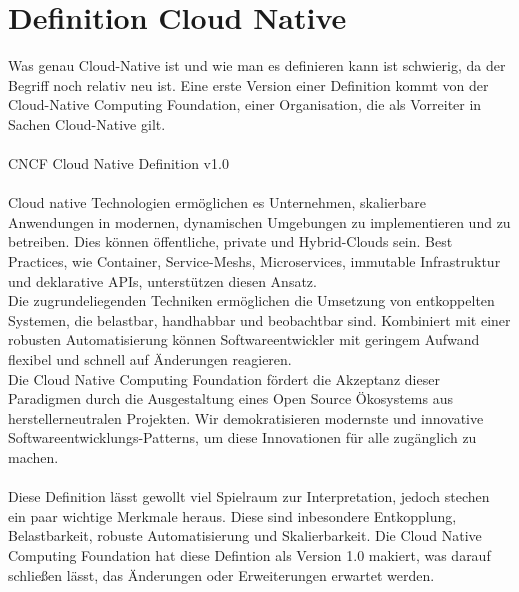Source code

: \section{Definition Cloud Native}
Was genau Cloud-Native ist und wie man es definieren kann ist schwierig, da der Begriff noch relativ neu ist. Eine erste Version einer Definition kommt von der Cloud-Native Computing Foundation, einer Organisation, die als Vorreiter in Sachen Cloud-Native gilt.\\
\\
CNCF Cloud Native Definition v1.0\\
\\
Cloud native Technologien ermöglichen es Unternehmen, skalierbare Anwendungen in modernen, dynamischen Umgebungen zu implementieren und zu betreiben. Dies können öffentliche, private und Hybrid-Clouds sein. Best Practices, wie Container, Service-Meshs, Microservices, immutable Infrastruktur und deklarative APIs, unterstützen diesen Ansatz.
\\
Die zugrundeliegenden Techniken ermöglichen die Umsetzung von entkoppelten Systemen, die belastbar, handhabbar und beobachtbar sind. Kombiniert mit einer robusten Automatisierung können Softwareentwickler mit geringem Aufwand flexibel und schnell auf Änderungen reagieren.
\\
Die Cloud Native Computing Foundation fördert die Akzeptanz dieser Paradigmen durch die Ausgestaltung eines Open Source Ökosystems aus herstellerneutralen Projekten. Wir demokratisieren modernste und innovative Softwareentwicklungs-Patterns, um diese Innovationen für alle zugänglich zu machen.\\
\\
Diese Definition lässt gewollt viel Spielraum zur Interpretation, jedoch stechen ein paar wichtige Merkmale heraus. Diese sind inbesondere Entkopplung, Belastbarkeit, robuste Automatisierung und Skalierbarkeit. Die Cloud Native Computing Foundation hat diese Defintion als Version 1.0 makiert, was darauf schließen lässt, das Änderungen oder Erweiterungen erwartet werden.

WHAT THE TASK REQUIRES =>
Give the data back exactly, omitting all pictures.

ANSWER SECTION =>
Source code

: \section{Definition Cloud Native}
Was genau Cloud-Native ist und wie man es definieren kann ist schwierig, da der Begriff noch relativ neu ist. Eine erste Version einer Definition kommt von der Cloud-Native Computing Foundation, einer Organisation, die als Vorreiter in Sachen Cloud-Native gilt.\\
\\
CNCF Cloud Native Definition v1.0\\
\\
Cloud native Technologien ermöglichen es Unternehmen, skalierbare Anwendungen in modernen, dynamischen Umgebungen zu implementieren und zu betreiben. Dies können öffentliche, private und Hybrid-Clouds sein. Best Practices, wie Container, Service-Meshs, Microservices, immutable Infrastruktur und deklarative APIs, unterstützen diesen Ansatz.
\\
Die zugrundeliegenden Techniken ermöglichen die Umsetzung von entkoppelten Systemen, die belastbar, handhabbar und beobachtbar sind. Kombiniert mit einer robusten Automatisierung können Softwareentwickler mit geringem Aufwand flexibel und schnell auf Änderungen reagieren.
\\
Die Cloud Native Computing Foundation fördert die Akzeptanz dieser Paradigmen durch die Ausgestaltung eines Open Source Ökosystems aus herstellerneutralen Projekten. Wir demokratisieren modernste und innovative Softwareentwicklungs-Patterns, um diese Innovationen für alle zugänglich zu machen.\\
\\
Diese Definition lässt gewollt viel Spielraum zur Interpretation, jedoch stechen ein paar wichtige Merkmale heraus. Diese sind inbesondere Entkopplung, Belastbarkeit, robuste Automatisierung und Skalierbarkeit. Die Cloud Native Computing Foundation hat diese Defintion als Version 1.0 makiert, was darauf schließen lässt, das Änderungen oder Erweiterungen erwartet werden.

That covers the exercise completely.